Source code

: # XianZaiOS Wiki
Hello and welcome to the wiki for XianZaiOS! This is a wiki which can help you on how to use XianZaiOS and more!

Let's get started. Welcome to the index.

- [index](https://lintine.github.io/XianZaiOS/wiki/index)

- What the task asks -
Would you write the material out again, exactly as given above?

- Task output -
Source code

: # XianZaiOS Wiki
Hello and welcome to the wiki for XianZaiOS! This is a wiki which can help you on how to use XianZaiOS and more!

Let's get started. Welcome to the index.

- [index](https://lintine.github.io/XianZaiOS/wiki/index)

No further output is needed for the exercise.